§ **WHAT YOU WILL DO**:
Exactly the lines from the opening of the records through the line containing "NewOrganizationLabelsGroupResponse instantiates a" should be copied, with both included.

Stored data
========================================

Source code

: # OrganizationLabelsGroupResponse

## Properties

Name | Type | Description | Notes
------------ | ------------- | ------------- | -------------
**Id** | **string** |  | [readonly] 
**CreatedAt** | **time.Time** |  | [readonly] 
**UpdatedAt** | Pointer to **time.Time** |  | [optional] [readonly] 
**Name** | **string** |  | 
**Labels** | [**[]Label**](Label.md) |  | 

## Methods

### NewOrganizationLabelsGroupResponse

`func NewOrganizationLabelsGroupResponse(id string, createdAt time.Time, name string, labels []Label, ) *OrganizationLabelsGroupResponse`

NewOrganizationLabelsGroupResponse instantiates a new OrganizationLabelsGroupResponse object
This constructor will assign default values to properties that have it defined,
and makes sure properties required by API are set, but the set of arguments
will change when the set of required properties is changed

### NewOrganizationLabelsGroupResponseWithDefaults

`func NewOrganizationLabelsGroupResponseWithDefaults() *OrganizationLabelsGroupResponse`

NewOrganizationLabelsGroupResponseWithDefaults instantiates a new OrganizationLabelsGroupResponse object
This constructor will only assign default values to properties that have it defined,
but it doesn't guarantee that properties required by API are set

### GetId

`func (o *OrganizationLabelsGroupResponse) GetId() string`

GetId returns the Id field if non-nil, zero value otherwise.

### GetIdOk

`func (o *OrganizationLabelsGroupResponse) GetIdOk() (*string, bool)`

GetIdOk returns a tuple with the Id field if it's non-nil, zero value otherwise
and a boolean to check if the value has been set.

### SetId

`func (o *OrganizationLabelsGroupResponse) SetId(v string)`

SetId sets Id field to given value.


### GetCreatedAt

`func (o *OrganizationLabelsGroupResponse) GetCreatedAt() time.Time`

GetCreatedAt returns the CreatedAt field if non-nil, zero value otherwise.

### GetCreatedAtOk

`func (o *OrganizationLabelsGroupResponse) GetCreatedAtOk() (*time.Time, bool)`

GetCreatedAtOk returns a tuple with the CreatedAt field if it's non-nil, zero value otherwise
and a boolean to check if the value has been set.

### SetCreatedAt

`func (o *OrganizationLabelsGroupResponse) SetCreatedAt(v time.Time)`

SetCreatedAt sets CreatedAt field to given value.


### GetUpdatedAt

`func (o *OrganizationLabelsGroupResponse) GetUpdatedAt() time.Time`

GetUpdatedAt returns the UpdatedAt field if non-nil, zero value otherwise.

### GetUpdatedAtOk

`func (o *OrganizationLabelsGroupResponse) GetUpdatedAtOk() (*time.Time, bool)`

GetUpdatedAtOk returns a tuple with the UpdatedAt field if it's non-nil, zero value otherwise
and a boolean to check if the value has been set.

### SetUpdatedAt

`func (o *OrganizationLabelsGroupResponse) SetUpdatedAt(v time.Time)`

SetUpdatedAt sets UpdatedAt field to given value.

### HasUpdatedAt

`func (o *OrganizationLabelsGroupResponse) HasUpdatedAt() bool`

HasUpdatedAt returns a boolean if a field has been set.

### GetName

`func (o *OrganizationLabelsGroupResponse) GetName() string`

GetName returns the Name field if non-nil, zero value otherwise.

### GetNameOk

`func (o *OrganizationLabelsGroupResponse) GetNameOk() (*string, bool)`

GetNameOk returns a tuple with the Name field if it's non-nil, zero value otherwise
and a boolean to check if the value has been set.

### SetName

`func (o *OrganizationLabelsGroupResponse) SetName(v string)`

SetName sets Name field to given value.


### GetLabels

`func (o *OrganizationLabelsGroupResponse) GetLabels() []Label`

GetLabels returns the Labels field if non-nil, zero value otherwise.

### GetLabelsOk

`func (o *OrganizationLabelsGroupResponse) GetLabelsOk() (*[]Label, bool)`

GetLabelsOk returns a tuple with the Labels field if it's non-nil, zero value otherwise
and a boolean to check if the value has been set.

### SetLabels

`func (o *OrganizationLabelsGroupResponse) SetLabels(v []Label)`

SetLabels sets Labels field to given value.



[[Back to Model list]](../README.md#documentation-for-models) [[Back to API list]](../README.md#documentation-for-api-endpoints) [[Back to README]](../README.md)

========================================

§ **OUTPUT OF THE EXERCISE**:
Source code

: # OrganizationLabelsGroupResponse

## Properties

Name | Type | Description | Notes
------------ | ------------- | ------------- | -------------
**Id** | **string** |  | [readonly] 
**CreatedAt** | **time.Time** |  | [readonly] 
**UpdatedAt** | Pointer to **time.Time** |  | [optional] [readonly] 
**Name** | **string** |  | 
**Labels** | [**[]Label**](Label.md) |  | 

## Methods

### NewOrganizationLabelsGroupResponse

`func NewOrganizationLabelsGroupResponse(id string, createdAt time.Time, name string, labels []Label, ) *OrganizationLabelsGroupResponse`

NewOrganizationLabelsGroupResponse instantiates a new OrganizationLabelsGroupResponse object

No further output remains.